___ Recorded information

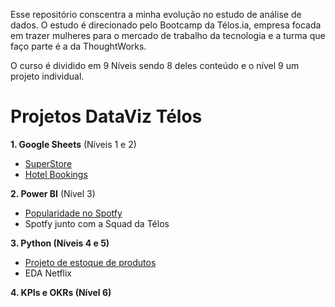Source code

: Esse repositório conscentra a minha evolução no estudo de análise de dados. O estudo é direcionado pelo Bootcamp da Télos.ia, empresa focada em trazer mulheres para o mercado de trabalho da tecnologia e a turma que faço parte é a da ThoughtWorks.

O curso é dividido em 9 Níveis sendo 8 deles conteúdo e o nível 9 um projeto individual.


# Projetos DataViz Télos

**1. Google Sheets**  (Níveis 1 e 2)
   - [SuperStore](https://github.com/nay-ramos/analiseDados/blob/f89371a4e881991a322d596469b0506e94ce7144/startingProjects/SuperStore.ipynb)
   - [Hotel Bookings](https://github.com/nay-ramos/analiseDados/blob/main/startingProjects/HotelBooking.ipynb) 

**2. Power BI** (Nível 3)

   - [Popularidade no Spotfy](https://github.com/nay-ramos/analiseDados/tree/main/PowerBi/analiseSpotfy)
   - Spotfy junto com a Squad da Télos 

**3. Python (Níveis 4 e 5)**
  - [Projeto de estoque de produtos](https://github.com/nay-ramos/analiseDados/tree/main/python/estoque)
  - EDA Netflix

**4. KPIs e OKRs (Nível 6)**
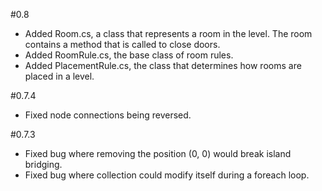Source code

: #0.8
- Added Room.cs, a class that represents a room in the level. The room contains a method that is called to close doors.
- Added RoomRule.cs, the base class of room rules.
- Added PlacementRule.cs, the class that determines how rooms are placed in a level.

#0.7.4
- Fixed node connections being reversed.

#0.7.3
- Fixed bug where removing the position (0, 0) would break island bridging.
- Fixed bug where collection could modify itself during a foreach loop.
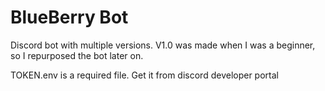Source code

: # BlueBerry Bot
Discord bot with multiple versions. V1.0 was made when I was a beginner, so I repurposed the bot later on.

TOKEN.env is a required file. Get it from discord developer portal
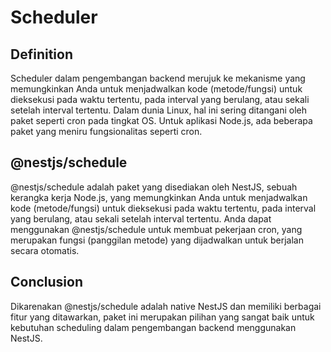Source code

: # Scheduler

## Definition

Scheduler dalam pengembangan backend merujuk ke mekanisme yang memungkinkan Anda untuk menjadwalkan kode (metode/fungsi) untuk dieksekusi pada waktu tertentu, pada interval yang berulang, atau sekali setelah interval tertentu. Dalam dunia Linux, hal ini sering ditangani oleh paket seperti cron pada tingkat OS. Untuk aplikasi Node.js, ada beberapa paket yang meniru fungsionalitas seperti cron.

## @nestjs/schedule

@nestjs/schedule adalah paket yang disediakan oleh NestJS, sebuah kerangka kerja Node.js, yang memungkinkan Anda untuk menjadwalkan kode (metode/fungsi) untuk dieksekusi pada waktu tertentu, pada interval yang berulang, atau sekali setelah interval tertentu. Anda dapat menggunakan @nestjs/schedule untuk membuat pekerjaan cron, yang merupakan fungsi (panggilan metode) yang dijadwalkan untuk berjalan secara otomatis.

## Conclusion

Dikarenakan @nestjs/schedule adalah native NestJS dan memiliki berbagai fitur yang ditawarkan, paket ini merupakan pilihan yang sangat baik untuk kebutuhan scheduling dalam pengembangan backend menggunakan NestJS.

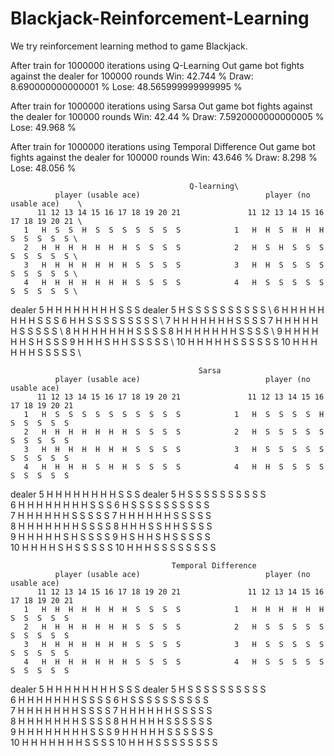 # Blackjack-Reinforcement-Learning

We try reinforcement learning method to game Blackjack. 




After train for  1000000  iterations using Q-Learning
Out game bot fights against the dealer for  100000  rounds
Win:  42.744 %
Draw:  8.690000000000001 %
Lose:  48.565999999999995 %

After train for  1000000  iterations using Sarsa
Out game bot fights against the dealer for  100000  rounds
Win:  42.44 %
Draw:  7.5920000000000005 %
Lose:  49.968 %

After train for  1000000  iterations using Temporal Difference
Out game bot fights against the dealer for  100000  rounds
Win:  43.646 %
Draw:  8.298 %
Lose:  48.056 %

                                            Q-learning\
              player (usable ace)                            player (no usable ace)    \
          11 12 13 14 15 16 17 18 19 20 21               11 12 13 14 15 16 17 18 19 20 21 \
       1   H  S  S  H  S  S  S  S  S  S  S            1   H  H  S  H  H  H  S  S  S  S  S \ 
       2   H  H  H  H  H  H  H  S  S  S  S            2   H  S  H  S  S  S  S  S  S  S  S \ 
       3   H  H  H  H  H  H  H  S  S  S  S            3   H  H  S  S  S  S  S  S  S  S  S \ 
       4   H  H  H  H  H  H  H  S  S  S  S            4   H  S  S  S  S  S  S  S  S  S  S \ 
dealer 5   H  H  H  H  H  H  H  H  S  S  S     dealer 5   H  S  S  S  S  S  S  S  S  S  S \ 
       6   H  H  H  H  H  H  H  H  S  S  S            6   H  H  S  S  S  S  S  S  S  S  S \ 
       7   H  H  H  H  H  H  H  S  S  S  S            7   H  H  H  H  H  H  S  S  S  S  S \ 
       8   H  H  H  H  H  H  H  S  S  S  S            8   H  H  H  H  H  H  H  S  S  S  S \ 
       9   H  H  H  H  H  H  S  H  S  S  S            9   H  H  H  S  H  H  S  S  S  S  S \ 
      10   H  H  H  H  H  S  S  S  S  S  S           10   H  H  H  H  H  H  S  S  S  S  S \ 

                                              Sarsa
              player (usable ace)                            player (no usable ace)    
          11 12 13 14 15 16 17 18 19 20 21               11 12 13 14 15 16 17 18 19 20 21 
       1   H  S  S  S  S  S  S  S  S  S  S            1   H  S  S  S  S  H  S  S  S  S  S  
       2   H  H  H  H  H  H  H  S  S  S  S            2   H  S  S  S  S  S  S  S  S  S  S  
       3   H  H  H  H  H  H  H  S  S  S  S            3   H  S  S  S  S  S  S  S  S  S  S  
       4   H  H  H  H  S  H  H  S  S  S  S            4   H  H  S  S  S  S  S  S  S  S  S  
dealer 5   H  H  H  H  H  H  H  H  S  S  S     dealer 5   H  S  S  S  S  S  S  S  S  S  S  
       6   H  H  H  H  H  H  H  H  S  S  S            6   H  S  S  S  S  S  S  S  S  S  S  
       7   H  H  H  H  H  H  S  S  S  S  S            7   H  H  H  H  H  H  S  S  S  S  S  
       8   H  H  H  H  H  H  H  S  S  S  S            8   H  H  H  S  S  H  H  S  S  S  S  
       9   H  H  H  H  H  S  H  S  S  S  S            9   H  S  H  H  S  H  S  S  S  S  S  
      10   H  H  H  H  S  H  S  S  S  S  S           10   H  H  H  S  S  S  S  S  S  S  S  

                                        Temporal Difference
              player (usable ace)                            player (no usable ace)    
          11 12 13 14 15 16 17 18 19 20 21               11 12 13 14 15 16 17 18 19 20 21 
       1   H  H  H  H  H  H  H  S  S  S  S            1   H  H  H  H  H  H  S  S  S  S  S  
       2   H  H  H  H  H  H  H  S  S  S  S            2   H  S  S  S  S  S  S  S  S  S  S  
       3   H  H  H  H  H  H  H  S  S  S  S            3   H  S  S  S  S  S  S  S  S  S  S  
       4   H  H  H  H  H  H  H  S  S  S  S            4   H  S  S  S  S  S  S  S  S  S  S  
dealer 5   H  H  H  H  H  H  H  H  S  S  S     dealer 5   H  S  S  S  S  S  S  S  S  S  S  
       6   H  H  H  H  H  H  H  S  S  S  S            6   H  S  S  S  S  S  S  S  S  S  S  
       7   H  H  H  H  H  H  H  S  S  S  S            7   H  H  H  H  H  H  S  S  S  S  S  
       8   H  H  H  H  H  H  H  S  S  S  S            8   H  H  H  H  H  S  S  S  S  S  S  
       9   H  H  H  H  H  H  H  H  S  S  S            9   H  H  H  H  H  S  S  S  S  S  S  
      10   H  H  H  H  H  H  H  S  S  S  S           10   H  H  H  S  S  S  S  S  S  S  S  
      
      
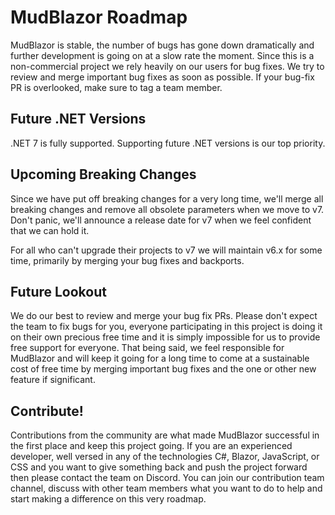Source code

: # MudBlazor Roadmap

MudBlazor is stable, the number of bugs has gone down dramatically and further development is going on at a slow rate the moment. Since this is a non-commercial project we rely heavily on our users for bug fixes. 
We try to review and merge important bug fixes as soon as possible. If your bug-fix PR is overlooked, make sure to tag a team member. 

## Future .NET Versions
.NET 7 is fully supported. Supporting future .NET versions is our top priority.

## Upcoming Breaking Changes

Since we have put off breaking changes for a very long time, we'll merge all breaking changes and remove all obsolete parameters 
when we move to v7. Don't panic, we'll announce a release date for v7 when we feel confident that we can hold it. 

For all who can't upgrade their projects to v7 we will maintain v6.x for some time, primarily by merging your bug fixes and backports.

## Future Lookout

We do our best to review and merge your bug fix PRs. Please don't expect the team to fix bugs for you, everyone participating in this project is doing it on their own precious free time and it is simply 
impossible for us to provide free support for everyone. That being said, we feel responsible for MudBlazor and will keep it going 
for a long time to come at a sustainable cost of free time by merging important bug fixes and the one or other new feature if 
significant. 

## Contribute!

Contributions from the community are what made MudBlazor successful in the first place and keep this project going. If you are an experienced developer, well versed in any of the technologies C#, Blazor, JavaScript, or CSS and you want to give something back and push the project forward then please contact the team on Discord. You can join our contribution team channel, discuss with other team members what you want to do to help and start making a difference on this very roadmap. 

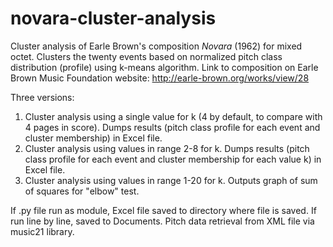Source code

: # novara-cluster-analysis
Cluster analysis of Earle Brown's composition *Novara* (1962) for mixed octet. Clusters the twenty events based on normalized pitch class distribution (profile) using k-means algorithm. Link to composition on Earle Brown Music Foundation website: http://earle-brown.org/works/view/28

Three versions:

1. Cluster analysis using a single value for k (4 by default, to compare with 4 pages in score). Dumps results (pitch class profile for each event and cluster membership) in Excel file.
2. Cluster analysis using values in range 2-8 for k. Dumps results (pitch class profile for each event and cluster membership for each value k) in Excel file.
3. Cluster analysis using values in range 1-20 for k. Outputs graph of sum of squares for "elbow" test.

If .py file run as module, Excel file saved to directory where file is saved. If run line by line, saved to Documents. Pitch data retrieval from XML file via music21 library.

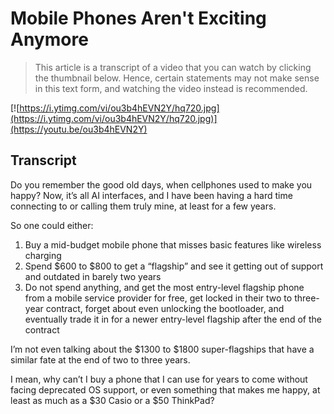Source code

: # Mobile Phones Aren't Exciting Anymore

> This article is a transcript of a video that you can watch by clicking the thumbnail below. Hence, certain statements may not make sense in this text form, and watching the video instead is recommended.

[![https://i.ytimg.com/vi/ou3b4hEVN2Y/hq720.jpg](https://i.ytimg.com/vi/ou3b4hEVN2Y/hq720.jpg)](https://youtu.be/ou3b4hEVN2Y)

## Transcript

Do you remember the good old days, when cellphones used to make you happy? Now, it’s all AI interfaces, and I have been having a hard time connecting to or calling them truly mine, at least for a few years.

So one could either:

1. Buy a mid-budget mobile phone that misses basic features like wireless charging
2. Spend $600 to $800 to get a “flagship” and see it getting out of support and outdated in barely two years
3. Do not spend anything, and get the most entry-level flagship phone from a mobile service provider for free, get locked in their two to three-year contract, forget about even unlocking the bootloader, and eventually trade it in for a newer entry-level flagship after the end of the contract

I’m not even talking about the $1300 to $1800 super-flagships that have a similar fate at the end of two to three years.

I mean, why can’t I buy a phone that I can use for years to come without facing deprecated OS support, or even something that makes me happy, at least as much as a $30 Casio or a $50 ThinkPad?
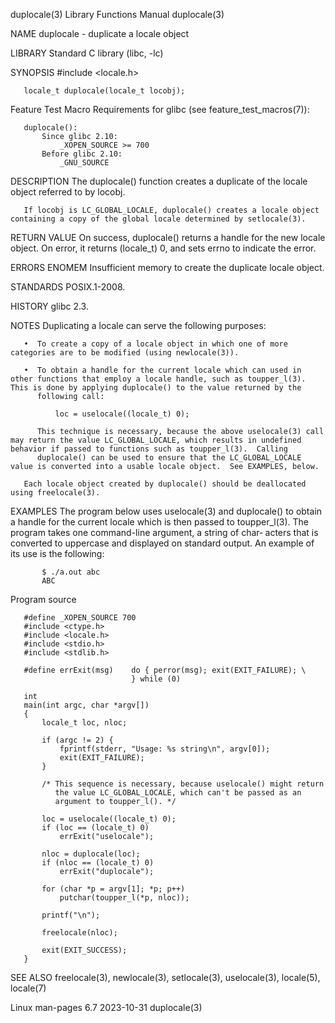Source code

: duplocale(3)                                                                              Library Functions Manual                                                                             duplocale(3)

NAME
       duplocale - duplicate a locale object

LIBRARY
       Standard C library (libc, -lc)

SYNOPSIS
       #include <locale.h>

       locale_t duplocale(locale_t locobj);

   Feature Test Macro Requirements for glibc (see feature_test_macros(7)):

       duplocale():
           Since glibc 2.10:
               _XOPEN_SOURCE >= 700
           Before glibc 2.10:
               _GNU_SOURCE

DESCRIPTION
       The duplocale() function creates a duplicate of the locale object referred to by locobj.

       If locobj is LC_GLOBAL_LOCALE, duplocale() creates a locale object containing a copy of the global locale determined by setlocale(3).

RETURN VALUE
       On success, duplocale() returns a handle for the new locale object.  On error, it returns (locale_t) 0, and sets errno to indicate the error.

ERRORS
       ENOMEM Insufficient memory to create the duplicate locale object.

STANDARDS
       POSIX.1-2008.

HISTORY
       glibc 2.3.

NOTES
       Duplicating a locale can serve the following purposes:

       •  To create a copy of a locale object in which one of more categories are to be modified (using newlocale(3)).

       •  To obtain a handle for the current locale which can used in other functions that employ a locale handle, such as toupper_l(3).  This is done by applying duplocale() to the value returned by the
          following call:

              loc = uselocale((locale_t) 0);

          This technique is necessary, because the above uselocale(3) call may return the value LC_GLOBAL_LOCALE, which results in undefined behavior if passed to functions such as toupper_l(3).  Calling
          duplocale() can be used to ensure that the LC_GLOBAL_LOCALE value is converted into a usable locale object.  See EXAMPLES, below.

       Each locale object created by duplocale() should be deallocated using freelocale(3).

EXAMPLES
       The  program below uses uselocale(3) and duplocale() to obtain a handle for the current locale which is then passed to toupper_l(3).  The program takes one command-line argument, a string of char‐
       acters that is converted to uppercase and displayed on standard output.  An example of its use is the following:

           $ ./a.out abc
           ABC

   Program source

       #define _XOPEN_SOURCE 700
       #include <ctype.h>
       #include <locale.h>
       #include <stdio.h>
       #include <stdlib.h>

       #define errExit(msg)    do { perror(msg); exit(EXIT_FAILURE); \
                               } while (0)

       int
       main(int argc, char *argv[])
       {
           locale_t loc, nloc;

           if (argc != 2) {
               fprintf(stderr, "Usage: %s string\n", argv[0]);
               exit(EXIT_FAILURE);
           }

           /* This sequence is necessary, because uselocale() might return
              the value LC_GLOBAL_LOCALE, which can't be passed as an
              argument to toupper_l(). */

           loc = uselocale((locale_t) 0);
           if (loc == (locale_t) 0)
               errExit("uselocale");

           nloc = duplocale(loc);
           if (nloc == (locale_t) 0)
               errExit("duplocale");

           for (char *p = argv[1]; *p; p++)
               putchar(toupper_l(*p, nloc));

           printf("\n");

           freelocale(nloc);

           exit(EXIT_SUCCESS);
       }

SEE ALSO
       freelocale(3), newlocale(3), setlocale(3), uselocale(3), locale(5), locale(7)

Linux man-pages 6.7                                                                              2023-10-31                                                                                    duplocale(3)
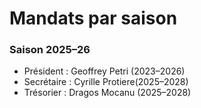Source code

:# Mandats par saison

### Saison 2025–26

- Président : Geoffrey Petri (2023–2026)
- Secrétaire : Cyrille Protiere(2025–2028)
- Trésorier : Dragos Mocanu (2025–2028)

______

Your task → Collect each line above holding the string "Sarsa".

Solution to the exercise →
After train for  1000000  iterations using Sarsa
                                              Sarsa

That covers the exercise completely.